It’s also not a certainty that putting Mr. Rubio on the ticket would do the GOP that much good. It might make Florida more winnable, although polls indicate that President Obama is leading here, but it probably won’t bring in the Latino vote. Being Hispanic may be enough for the GOP establishment to think they’ve got a boost on that demographic, the Republican numbers with Latino voters stink so badly that they could nominate a cross between Carmen Miranda and Cesar Chavez and still lose.

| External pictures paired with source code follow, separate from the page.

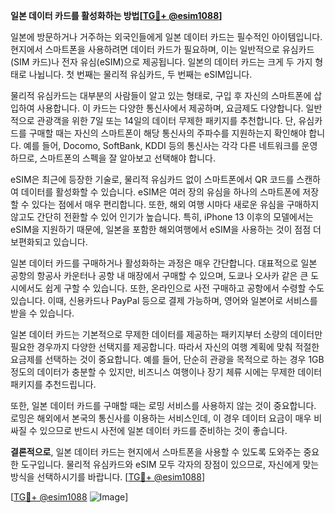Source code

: **일본 데이터 카드를 활성화하는 방법[[TG💪+ @esim1088](https://t.me/s/esim1088)]**

일본에 방문하거나 거주하는 외국인들에게 일본 데이터 카드는 필수적인 아이템입니다. 현지에서 스마트폰을 사용하려면 데이터 카드가 필요하며, 이는 일반적으로 유심카드(SIM 카드)나 전자 유심(eSIM)으로 제공됩니다. 일본의 데이터 카드는 크게 두 가지 형태로 나뉩니다. 첫 번째는 물리적 유심카드, 두 번째는 eSIM입니다.

물리적 유심카드는 대부분의 사람들이 알고 있는 형태로, 구입 후 자신의 스마트폰에 삽입하여 사용합니다. 이 카드는 다양한 통신사에서 제공하며, 요금제도 다양합니다. 일반적으로 관광객을 위한 7일 또는 14일의 데이터 무제한 패키지를 추천합니다. 단, 유심카드를 구매할 때는 자신의 스마트폰이 해당 통신사의 주파수를 지원하는지 확인해야 합니다. 예를 들어, Docomo, SoftBank, KDDI 등의 통신사는 각각 다른 네트워크를 운영하므로, 스마트폰의 스펙을 잘 알아보고 선택해야 합니다.

eSIM은 최근에 등장한 기술로, 물리적 유심카드 없이 스마트폰에서 QR 코드를 스캔하여 데이터를 활성화할 수 있습니다. eSIM은 여러 장의 유심을 하나의 스마트폰에 저장할 수 있다는 점에서 매우 편리합니다. 또한, 해외 여행 시마다 새로운 유심을 구매하지 않고도 간단히 전환할 수 있어 인기가 높습니다. 특히, iPhone 13 이후의 모델에서는 eSIM을 지원하기 때문에, 일본을 포함한 해외여행에서 eSIM을 사용하는 것이 점점 더 보편화되고 있습니다.

일본 데이터 카드를 구매하거나 활성화하는 과정은 매우 간단합니다. 대표적으로 일본 공항의 항공사 카운터나 공항 내 매장에서 구매할 수 있으며, 도쿄나 오사카 같은 큰 도시에서도 쉽게 구할 수 있습니다. 또한, 온라인으로 사전 구매하고 공항에서 수령할 수도 있습니다. 이때, 신용카드나 PayPal 등으로 결제 가능하며, 영어와 일본어로 서비스를 받을 수 있습니다.

일본 데이터 카드는 기본적으로 무제한 데이터를 제공하는 패키지부터 소량의 데이터만 필요한 경우까지 다양한 선택지를 제공합니다. 따라서 자신의 여행 계획에 맞춰 적절한 요금제를 선택하는 것이 중요합니다. 예를 들어, 단순히 관광을 목적으로 하는 경우 1GB 정도의 데이터가 충분할 수 있지만, 비즈니스 여행이나 장기 체류 시에는 무제한 데이터 패키지를 추천드립니다.

또한, 일본 데이터 카드를 구매할 때는 로밍 서비스를 사용하지 않는 것이 중요합니다. 로밍은 해외에서 본국의 통신사를 이용하는 서비스인데, 이 경우 데이터 요금이 매우 비싸질 수 있으므로 반드시 사전에 일본 데이터 카드를 준비하는 것이 좋습니다.

**결론적으로**, 일본 데이터 카드는 현지에서 스마트폰을 사용할 수 있도록 도와주는 중요한 도구입니다. 물리적 유심카드와 eSIM 모두 각자의 장점이 있으므로, 자신에게 맞는 방식을 선택하시기를 바랍니다. [[TG💪+ @esim1088](https://t.me/s/esim1088)]

[[TG💪+ @esim1088](https://t.me/s/esim1088) ![Image](https://i.postimg.cc/Y0z9fWf4/image.png)]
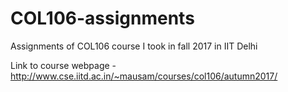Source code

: # COL106-assignments
Assignments of COL106 course I took in fall 2017 in IIT Delhi

Link to course webpage - http://www.cse.iitd.ac.in/~mausam/courses/col106/autumn2017/
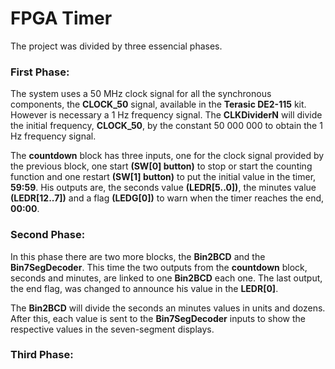 # FPGA Timer

The project was divided by three essencial phases.

### First Phase:

The system uses a 50 MHz clock signal for all the synchronous components, the **CLOCK_50** signal, available in the **Terasic DE2-115** kit.
However is necessary a 1 Hz frequency signal. The **CLKDividerN** will divide the initial frequency, **CLOCK_50**, by the constant 50 000 000 to obtain 
the 1 Hz frequency signal.

The **countdown** block has three inputs, one for the clock signal provided by the previous block, one start **(SW[0] button)** to stop or start the counting function
and one restart **(SW[1] button)** to put the initial value in the timer, **59:59**. 
His outputs are, the seconds value **(LEDR[5..0])**, the minutes value **(LEDR[12..7])** and a flag **(LEDG[0])** to warn when the timer reaches the end, **00:00**.

### Second Phase:

In this phase there are two more blocks, the **Bin2BCD** and the **Bin7SegDecoder**. This time the two outputs from the **countdown** block, seconds and minutes, are
linked to one **Bin2BCD** each one. The last output, the end flag, was changed to announce  his value in the **LEDR[0]**.

The **Bin2BCD** will divide the seconds an minutes values in units and dozens. After this, each value is sent to the **Bin7SegDecoder** inputs to show the respective
values in the seven-segment displays.

### Third Phase:

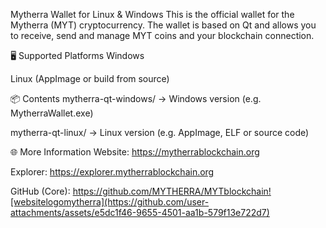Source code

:  Mytherra Wallet for Linux & Windows
This is the official wallet for the Mytherra (MYT) cryptocurrency.
The wallet is based on Qt and allows you to receive, send and manage MYT coins and your blockchain connection.

🖥️ Supported Platforms
Windows

Linux (AppImage or build from source)

📦 Contents
mytherra-qt-windows/ → Windows version (e.g. MytherraWallet.exe)

mytherra-qt-linux/ → Linux version (e.g. AppImage, ELF or source code)

🌐 More Information
Website: https://mytherrablockchain.org

Explorer: https://explorer.mytherrablockchain.org

GitHub (Core): https://github.com/MYTHERRA/MYTblockchain![websitelogomytherra](https://github.com/user-attachments/assets/e5dc1f46-9655-4501-aa1b-579f13e722d7)
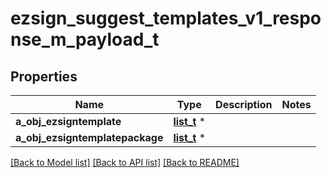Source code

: # ezsign_suggest_templates_v1_response_m_payload_t

## Properties
Name | Type | Description | Notes
------------ | ------------- | ------------- | -------------
**a_obj_ezsigntemplate** | [**list_t**](ezsigntemplate_response_compound.md) \* |  | 
**a_obj_ezsigntemplatepackage** | [**list_t**](ezsigntemplatepackage_response_compound.md) \* |  | 

[[Back to Model list]](../README.md#documentation-for-models) [[Back to API list]](../README.md#documentation-for-api-endpoints) [[Back to README]](../README.md)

Besides, while all Hispanics may look alike to the GOP leadership, there’s a difference between being Hispanic and being Cuban. Many Cubans, especially the remnants of the elite that got out of Havana while Fidel and his troops were coming in, don’t like being compared to other Spanish-speaking groups; they are not to be conflated with the chicanos in California or those “immigrants” from Puerto Rico. (I’ve actually heard a Cuban refer to them that way, which is ironic since Puerto Ricans are U.S. citizens.) And there is no love lost among a lot of other Hispanics for the Cubans. They see them as pushy and whiny, as if they were the only people in the world to come from a country with an oppressive regime in power. (It doesn’t help when the Cubans are also granted special status as immigrants and getting frontsies in line ahead of Haitians and anyone else landing on Key Biscayne.) So just because Marco Rubio has a vowel at the end of his name and likes cafecito doesn’t mean he’s going to get the votes for the ticket any more than if they chose Michele Bachmann to nail down the women’s vote.

As 2008 proved, the GOP has a problematic track record with choosing VP’s to shake up the election. So if he’s not Sarah Palin, is Marco Rubio the next Dan Quayle?